Walmart today announced it acquired Jet.com for $3.3 billion. The acquisition is Walmart's biggest statement to date in its effort to compete against Amazon.
So what does this mean for online retailers? Here's what you need to know right now about Walmart's big move and how you can leverage it to reach new, expanding ecommerce audiences.
- By acquiring ecommerce's new kid on the block Jet, Walmart will multiply and enhance its ecommerce presence.
“We’re looking for ways to lower prices, broaden our assortment and offer the simplest, easiest shopping experience because that’s what our customers want,” said Doug McMillon, president and CEO, Wal-Mart Stores, Inc in a statement. “We believe the acquisition of Jet accelerates our progress across these priorities.
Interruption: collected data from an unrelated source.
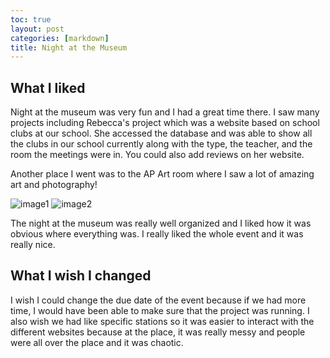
 ```yaml
---
toc: true
layout: post
categories: [markdown]
title: Night at the Museum
---
```


## What I liked

Night at the museum was very fun and I had a great time there. I saw many projects including Rebecca's project which was a website based on school clubs at our school. She accessed the database and was able to show all the clubs in our school currently along with the type, the teacher, and the room the meetings were in. You could also add reviews on her website.

Another place I went was to the AP Art room where I saw a lot of amazing art and photography!

![image1](https://user-images.githubusercontent.com/111464920/219784659-0f1b1ff9-0332-4e87-b46a-3f3623e6fb83.jpeg)
![image2](https://user-images.githubusercontent.com/111464920/219784679-3c2306d8-d91e-4b57-9560-33a7af2a8143.jpg)

The night at the museum was really well organized and I liked how it was obvious where everything was. I really liked the whole event and it was really nice. 

## What I wish I changed

I wish I could change the due date of the event because if we had more time, I would have been able to make sure that the project was running. I also wish we had like specific stations so it was easier to interact with the different websites because at the place, it was really messy and people were all over the place and it was chaotic. 
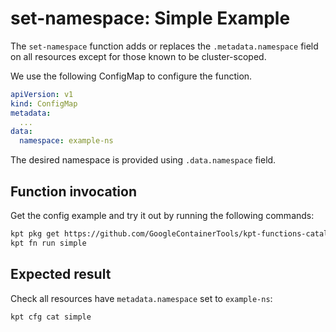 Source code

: # set-namespace: Simple Example

The `set-namespace` function adds or replaces the `.metadata.namespace` field on
all resources except for those known to be cluster-scoped.

We use the following ConfigMap to configure the function.

```yaml
apiVersion: v1
kind: ConfigMap
metadata:
  ...
data:
  namespace: example-ns
```

The desired namespace is provided using `.data.namespace` field.

## Function invocation

Get the config example and try it out by running the following commands:

```sh
kpt pkg get https://github.com/GoogleContainerTools/kpt-functions-catalog.git/examples/set-namespace/simple@set-namespace/v0.1 .
kpt fn run simple
```

## Expected result

Check all resources have `metadata.namespace` set to `example-ns`:

```sh
kpt cfg cat simple
```
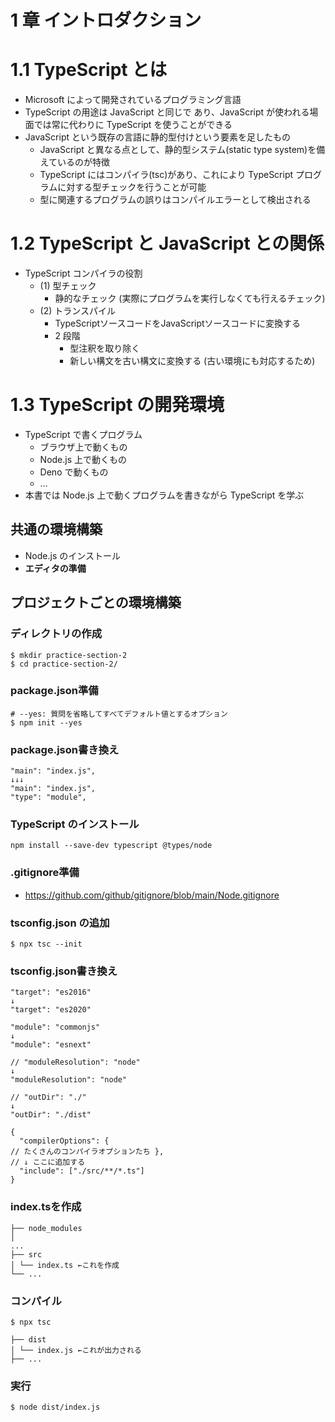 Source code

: # 1 章 イントロダクション

# 1.1 TypeScript とは

- Microsoft によって開発されているプログラミング言語
- TypeScript の用途は JavaScript と同じで あり、JavaScript が使われる場面では常に代わりに TypeScript を使うことができる
- JavaScript という既存の言語に静的型付けという要素を足したもの
    - JavaScript と異なる点として、静的型システム(static type system)を備えているのが特徴
    - TypeScript にはコンパイラ(tsc)があり、これにより TypeScript プログ ラムに対する型チェックを行うことが可能
    - 型に関連するプログラムの誤りはコンパイルエラーとして検出される

# 1.2 TypeScript と JavaScript との関係

- TypeScript コンパイラの役割
    - (1) 型チェック
        - 静的なチェック (実際にプログラムを実行しなくても行えるチェック)
    - (2) トランスパイル
        - TypeScriptソースコードをJavaScriptソースコードに変換する
        - 2 段階
            - 型注釈を取り除く
            - 新しい構文を古い構文に変換する (古い環境にも対応するため)

# 1.3 TypeScript の開発環境

- TypeScript で書くプログラム
    - ブラウザ上で動くもの
    - Node.js 上で動くもの
    - Deno で動くもの
    - …
- 本書では Node.js 上で動くプログラムを書きながら TypeScript を学ぶ

## 共通の環境構築

- Node.js のインストール
- **エディタの準備**

## プロジェクトごとの環境構築

### ディレクトリの作成
```
$ mkdir practice-section-2
$ cd practice-section-2/
```

### package.json準備
```
# --yes: 質問を省略してすべてデフォルト値とするオプション
$ npm init --yes
```

### package.json書き換え
```
"main": "index.js",
↓↓↓
"main": "index.js",
"type": "module",
```

### TypeScript のインストール
```
npm install --save-dev typescript @types/node
```

### .gitignore準備
- https://github.com/github/gitignore/blob/main/Node.gitignore

### tsconfig.json の追加
```
$ npx tsc --init
```

### tsconfig.json書き換え
```
"target": "es2016"
↓
"target": "es2020"
```

```
"module": "commonjs"
↓
"module": "esnext"
```

```
// "moduleResolution": "node"
↓
"moduleResolution": "node"
```

```
// "outDir": "./"
↓
"outDir": "./dist"
```

```
{
  "compilerOptions": {
// たくさんのコンパイラオプションたち },
// ↓ ここに追加する
  "include": ["./src/**/*.ts"]
}
```

### index.tsを作成
```
├── node_modules
│ 
...
├── src
│ └── index.ts ←これを作成 
└── ...
```

### コンパイル
```
$ npx tsc
```

```
├── dist
│ └── index.js ←これが出力される 
├── ...
```

### 実行
```
$ node dist/index.js
```
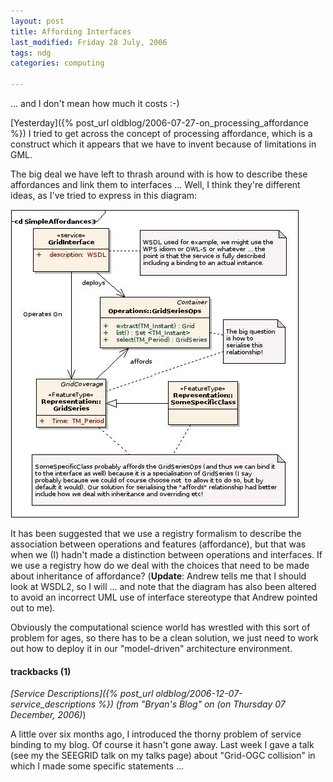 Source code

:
 ```yaml
---
layout: post
title: Affording Interfaces
last_modified: Friday 28 July, 2006
tags: ndg
categories: computing

---
```

... and I don't mean how much it costs :-)

[Yesterday]({% post_url oldblog/2006-07-27-on_processing_affordance %}) I tried to get across the concept of processing affordance, which is a construct which it appears that we have to invent because of limitations in GML.

The big deal we have left to thrash around with is how to describe these
affordances and link them to interfaces ... Well, I think they're different ideas, as I've tried to express in this diagram:

![Image: IMAGE: static/2006/07/28/SimpleAffordances3b.jpg ](/assets/images/2006-07-28-SimpleAffordances3b.jpg)

It has been suggested that we use a registry formalism to describe the
association between operations and features (affordance), but that was when we (I) hadn't made a distinction between operations and interfaces. If we use a registry how do we deal with the choices that need to be made about inheritance of affordance? (**Update**: Andrew tells me that I should look at WSDL2, so I will ... and note that the diagram has also been altered to avoid an incorrect UML use of interface stereotype that Andrew pointed out to me).

Obviously the computational science world has wrestled with this sort of problem for ages, so there has to be a clean solution, we just need to work out how to deploy it in our "model-driven" architecture environment.

#### trackbacks (1)

*[Service Descriptions]({% post_url oldblog/2006-12-07-service_descriptions %}) (from "Bryan's Blog" on (on Thursday 07 December, 2006)*)

A little over six months ago, I introduced the thorny problem of service binding to my blog. Of course it hasn't gone away. Last week I gave a talk (see my the SEEGRID talk on my talks page) about "Grid-OGC collision" in which I made some specific statements ...
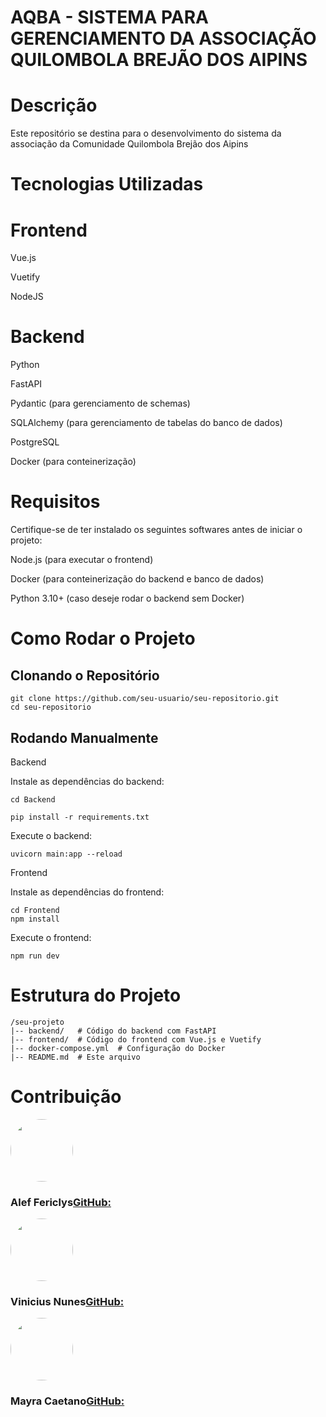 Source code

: # AQBA - SISTEMA PARA GERENCIAMENTO DA ASSOCIAÇÃO QUILOMBOLA BREJÃO DOS AIPINS

# Descrição

Este repositório se destina para o desenvolvimento do sistema da associação da Comunidade Quilombola Brejão dos Aipins

# Tecnologias Utilizadas

# Frontend

Vue.js

Vuetify

NodeJS

# Backend

Python

FastAPI

Pydantic (para gerenciamento de schemas)

SQLAlchemy (para gerenciamento de tabelas do banco de dados)

PostgreSQL

Docker (para conteinerização)

# Requisitos

Certifique-se de ter instalado os seguintes softwares antes de iniciar o projeto:

Node.js (para executar o frontend)

Docker (para conteinerização do backend e banco de dados)

Python 3.10+ (caso deseje rodar o backend sem Docker)

# Como Rodar o Projeto

## Clonando o Repositório

```
git clone https://github.com/seu-usuario/seu-repositorio.git
cd seu-repositorio
```



## Rodando Manualmente

Backend

Instale as dependências do backend:


```
cd Backend

pip install -r requirements.txt 
```

Execute o backend:

``` 
uvicorn main:app --reload 
```

Frontend

Instale as dependências do frontend:

``` 
cd Frontend 
npm install 
```

Execute o frontend:

``` 
npm run dev
```


# Estrutura do Projeto

```
/seu-projeto
|-- backend/   # Código do backend com FastAPI
|-- frontend/  # Código do frontend com Vue.js e Vuetify
|-- docker-compose.yml  # Configuração do Docker
|-- README.md  # Este arquivo
```
# Contribuição

<img src="https://github.com/aleffericlys.png" width="100" height="100" style="border-radius: 50%;" > <h3>Alef Fericlys[GitHub:](https://github.com/aleffericlys)</h3> 

<img src="https://github.com/Vinicius02612.png" width="100" height="100" style="border-radius: 50%;"><h3>Vinicius Nunes[GitHub:](https://github.com/Vinicius02612)</h3> 

<img src="https://github.com/May-Raa.png" width="100" height="100" style="border-radius: 50%;" ><h3>Mayra Caetano[GitHub:](https://github.com/May-Raa) 
</h3> 



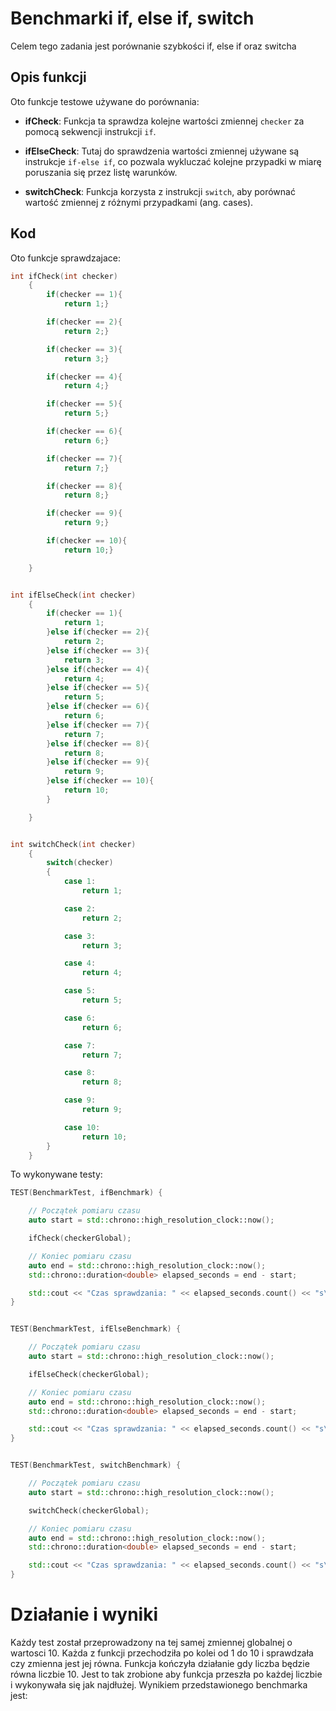 # Benchmarki if, else if, switch
Celem tego zadania jest porównanie szybkości if, else if oraz switcha

## Opis funkcji
Oto funkcje testowe używane do porównania:

- **ifCheck**: Funkcja ta sprawdza kolejne wartości zmiennej `checker` za pomocą sekwencji instrukcji `if`.
  
- **ifElseCheck**: Tutaj do sprawdzenia wartości zmiennej używane są instrukcje `if-else if`, co pozwala wykluczać kolejne przypadki w miarę poruszania się przez listę warunków.

- **switchCheck**: Funkcja korzysta z instrukcji `switch`, aby porównać wartość zmiennej z różnymi przypadkami (ang. cases).


## Kod
Oto funkcje sprawdzajace:
```cpp
int ifCheck(int checker)
	{
		if(checker == 1){
			return 1;}

		if(checker == 2){
			return 2;}

		if(checker == 3){
			return 3;}

		if(checker == 4){
			return 4;}

		if(checker == 5){
			return 5;}

		if(checker == 6){
			return 6;}

		if(checker == 7){
			return 7;}

		if(checker == 8){
			return 8;}

		if(checker == 9){
			return 9;}

		if(checker == 10){
			return 10;}

	}


int ifElseCheck(int checker)
	{
		if(checker == 1){
			return 1;
		}else if(checker == 2){
			return 2;
		}else if(checker == 3){
			return 3;
		}else if(checker == 4){
			return 4;
		}else if(checker == 5){
			return 5;
		}else if(checker == 6){
			return 6;
		}else if(checker == 7){
			return 7;
		}else if(checker == 8){
			return 8;
		}else if(checker == 9){
			return 9;
		}else if(checker == 10){
			return 10;
		}

	}


int switchCheck(int checker)
	{
		switch(checker)
		{
			case 1:
				return 1;

			case 2:
				return 2;

			case 3:
				return 3;

			case 4:
				return 4;

			case 5:
				return 5;

			case 6:
				return 6;

			case 7:
				return 7;

			case 8:
				return 8;

			case 9:
				return 9;

			case 10:
				return 10;
		}
	}

```

To wykonywane testy:
```cpp
TEST(BenchmarkTest, ifBenchmark) {

    // Początek pomiaru czasu
    auto start = std::chrono::high_resolution_clock::now();

    ifCheck(checkerGlobal);

    // Koniec pomiaru czasu
    auto end = std::chrono::high_resolution_clock::now();
    std::chrono::duration<double> elapsed_seconds = end - start;

    std::cout << "Czas sprawdzania: " << elapsed_seconds.count() << "s\n";
}


TEST(BenchmarkTest, ifElseBenchmark) {

    // Początek pomiaru czasu
    auto start = std::chrono::high_resolution_clock::now();

    ifElseCheck(checkerGlobal);

    // Koniec pomiaru czasu
    auto end = std::chrono::high_resolution_clock::now();
    std::chrono::duration<double> elapsed_seconds = end - start;

    std::cout << "Czas sprawdzania: " << elapsed_seconds.count() << "s\n";
}


TEST(BenchmarkTest, switchBenchmark) {

    // Początek pomiaru czasu
    auto start = std::chrono::high_resolution_clock::now();

    switchCheck(checkerGlobal);

    // Koniec pomiaru czasu
    auto end = std::chrono::high_resolution_clock::now();
    std::chrono::duration<double> elapsed_seconds = end - start;

    std::cout << "Czas sprawdzania: " << elapsed_seconds.count() << "s\n";
}
```

# Działanie i wyniki
Każdy test został przeprowadzony na tej samej zmiennej globalnej o wartosci 10. Każda z funkcji przechodziła po kolei od 1 do 10 i sprawdzała czy zmienna jest jej równa. Funkcja kończyła działanie gdy liczba będzie równa liczbie 10. Jest to tak zrobione aby funkcja przeszła po każdej liczbie i wykonywała się jak najdłużej. Wynikiem przedstawionego benchmarka jest: 
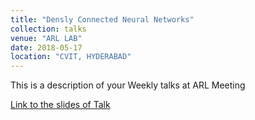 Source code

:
 ```yaml
---
title: "Densly Connected Neural Networks"
collection: talks
venue: "ARL LAB"
date: 2018-05-17
location: "CVIT, HYDERABAD"
---
```


This is a description of your Weekly talks at ARL Meeting

[Link to the slides of Talk](https://docs.google.com/presentation/d/1mydehwRBjIvzwHmm-xedcI2V9GshR8qayyzNN9sdTjU/edit?usp=sharing)
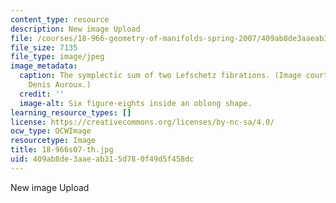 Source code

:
 ```yaml
---
content_type: resource
description: New image Upload
file: /courses/18-966-geometry-of-manifolds-spring-2007/409ab8de3aaeab315d780f49d5f458dc_18-966s07-th.jpg
file_size: 7135
file_type: image/jpeg
image_metadata:
  caption: The symplectic sum of two Lefschetz fibrations. (Image courtesy of Prof.
    Denis Auroux.)
  credit: ''
  image-alt: Six figure-eights inside an oblong shape.
learning_resource_types: []
license: https://creativecommons.org/licenses/by-nc-sa/4.0/
ocw_type: OCWImage
resourcetype: Image
title: 18-966s07-th.jpg
uid: 409ab8de-3aae-ab31-5d78-0f49d5f458dc
---
```

New image Upload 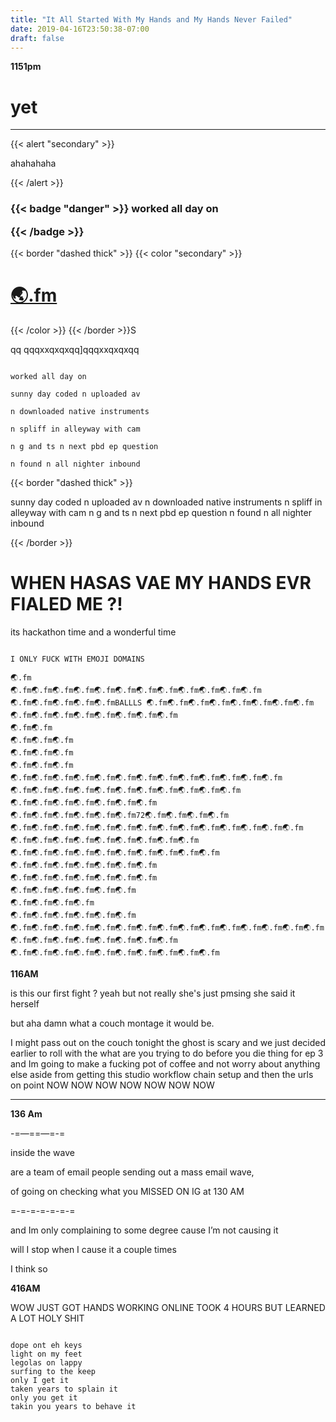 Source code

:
 ```yaml
---
title: "It All Started With My Hands and My Hands Never Failed"
date: 2019-04-16T23:50:38-07:00
draft: false
---
```



**1151pm**

# yet

___


{{< alert "secondary" >}}

ahahahaha

{{< /alert >}}

<h3>
  {{< badge "danger" >}}
  worked all day on

  {{< /badge >}}
</h3>


{{< border "dashed thick" >}}
{{< color "secondary" >}}

<h1><a href="🌏.fm"> 🌏.fm </a></h1>

{{< /color >}}
{{< /border >}}S

qq
qqqxxqxqxqq]qqqxxqxqxqq

```

worked all day on

sunny day coded n uploaded av

n downloaded native instruments

n spliff in alleyway with cam

n g and ts n next pbd ep question

n found n all nighter inbound

```

{{< border "dashed thick" >}}

sunny day coded n uploaded av
n downloaded native instruments
n spliff in alleyway with cam
n g and ts n next pbd ep question
n found n all nighter inbound

{{< /border >}}


# WHEN HASAS VAE MY HANDS EVR FIALED ME ?!



its hackathon time and a wonderful time

```

I ONLY FUCK WITH EMOJI DOMAINS

🌏.fm
🌏.fm🌏.fm🌏.fm🌏.fm🌏.fm🌏.fm🌏.fm🌏.fm🌏.fm🌏.fm🌏.fm🌏.fm
🌏.fm🌏.fm🌏.fm🌏.fm🌏.fmBALLLS 🌏.fm🌏.fm🌏.fm🌏.fm🌏.fm🌏.fm🌏.fm🌏.fm
🌏.fm🌏.fm🌏.fm🌏.fm🌏.fm🌏.fm🌏.fm🌏.fm
🌏.fm🌏.fm
🌏.fm🌏.fm🌏.fm
🌏.fm🌏.fm🌏.fm
🌏.fm🌏.fm🌏.fm
🌏.fm🌏.fm🌏.fm🌏.fm🌏.fm🌏.fm🌏.fm🌏.fm🌏.fm🌏.fm🌏.fm🌏.fm🌏.fm
🌏.fm🌏.fm🌏.fm🌏.fm🌏.fm🌏.fm🌏.fm🌏.fm🌏.fm🌏.fm🌏.fm
🌏.fm🌏.fm🌏.fm🌏.fm🌏.fm🌏.fm🌏.fm
🌏.fm🌏.fm🌏.fm🌏.fm🌏.fm🌏.fm72🌏.fm🌏.fm🌏.fm🌏.fm
🌏.fm🌏.fm🌏.fm🌏.fm🌏.fm🌏.fm🌏.fm🌏.fm🌏.fm🌏.fm🌏.fm🌏.fm🌏.fm🌏.fm
🌏.fm🌏.fm🌏.fm🌏.fm🌏.fm🌏.fm🌏.fm🌏.fm🌏.fm
🌏.fm🌏.fm🌏.fm🌏.fm🌏.fm🌏.fm🌏.fm🌏.fm🌏.fm🌏.fm
🌏.fm🌏.fm🌏.fm🌏.fm🌏.fm🌏.fm🌏.fm
🌏.fm🌏.fm🌏.fm🌏.fm🌏.fm🌏.fm🌏.fm
🌏.fm🌏.fm🌏.fm🌏.fm🌏.fm🌏.fm
🌏.fm🌏.fm🌏.fm🌏.fm
🌏.fm🌏.fm🌏.fm🌏.fm🌏.fm🌏.fm
🌏.fm🌏.fm🌏.fm🌏.fm🌏.fm🌏.fm🌏.fm🌏.fm🌏.fm🌏.fm🌏.fm🌏.fm🌏.fm🌏.fm🌏.fm🌏.fm🌏.fm🌏.fm🌏.fm🌏.fm🌏.fm🌏.fm🌏.fm
🌏.fm🌏.fm🌏.fm🌏.fm🌏.fm🌏.fm🌏.fm🌏.fm🌏.fm🌏.fm

```


**116AM**

is this our first fight ? yeah but not really she's just pmsing she said it herself

but aha damn what a couch montage it would be.

I might pass out on the couch tonight the ghost is scary and we just decided earlier to roll with the what are you trying to do before you die thing for ep 3 and Im going to make a fucking pot of coffee and not worry about anything else aside from getting this studio workflow chain setup and then the urls on point NOW NOW NOW NOW NOW NOW NOW

___


**136 Am**

-=—==—=-=

inside the wave

are a team of email people sending out a mass email wave,

of going on checking what you MISSED ON IG at 130 AM

=-=-=-=-=-=-=

and Im only complaining to some degree cause I’m not causing it

will I stop when I cause it a couple times

I think so



**416AM**

WOW JUST GOT HANDS WORKING ONLINE TOOK 4 HOURS BUT LEARNED A LOT HOLY SHIT

```

dope ont eh keys
light on my feet
legolas on lappy
surfing to the keep
only I get it
taken years to splain it
only you get it
takin you years to behave it 

```
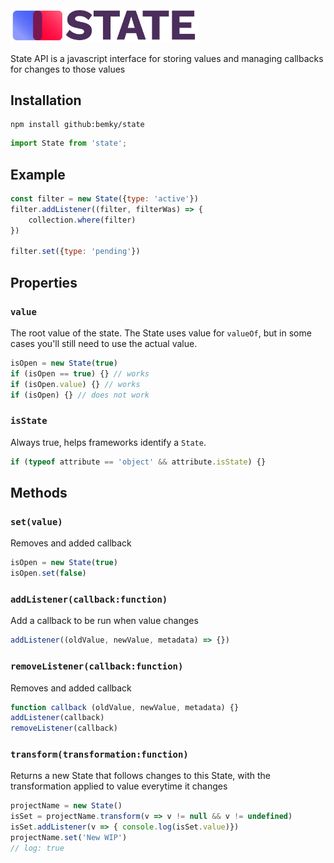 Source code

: <img src="https://raw.githubusercontent.com/bemky/state/master/state.png" width="300" alt="State">

State API is a javascript interface for storing values and managing callbacks for changes to those values


## Installation
    npm install github:bemky/state

```javascript
import State from 'state';
```

## Example
```javascript
const filter = new State({type: 'active'})
filter.addListener((filter, filterWas) => {
    collection.where(filter)
})

filter.set({type: 'pending'})
```

## Properties
### `value`
The root value of the state. The State uses value for `valueOf`, but in some cases you'll still need to use the actual value.

```javascript
isOpen = new State(true)
if (isOpen == true) {} // works
if (isOpen.value) {} // works
if (isOpen) {} // does not work
```

### `isState`
Always true, helps frameworks identify a `State`.

```javascript
if (typeof attribute == 'object' && attribute.isState) {}
```

## Methods
### `set(value)`
Removes and added callback
```javascript
isOpen = new State(true)
isOpen.set(false)
```

### `addListener(callback:function)`
Add a callback to be run when value changes
```javascript
addListener((oldValue, newValue, metadata) => {})
```

### `removeListener(callback:function)`
Removes and added callback
```javascript
function callback (oldValue, newValue, metadata) {} 
addListener(callback)
removeListener(callback)
```

### `transform(transformation:function)`
Returns a new State that follows changes to this State, with the transformation applied to value everytime it changes
```javascript
projectName = new State()
isSet = projectName.transform(v => v != null && v != undefined)
isSet.addListener(v => { console.log(isSet.value)})
projectName.set('New WIP')
// log: true
```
Walmart.com will grow faster, the seamless shopping experience we’re pursuing will happen quicker, and we’ll enable the Jet brand to be even more successful in a shorter period of time.” - The acquisition allows Walmart to change the narrative about its offering: Through Jet.com, Walmart can break into the premium brands sector.
- Both marketplaces will continue to run independently, which means retailers will have two avenues to cash in on Walmart's huge audience.
- With that said, selling on both marketplaces will require two independent seller accounts, product and brand approvals, product data and feed submissions.
- Retailers should begin the application process and begin setting up their marketplace feeds now if they want to integrate with Walmart.com and Jet.com in time for the holidays.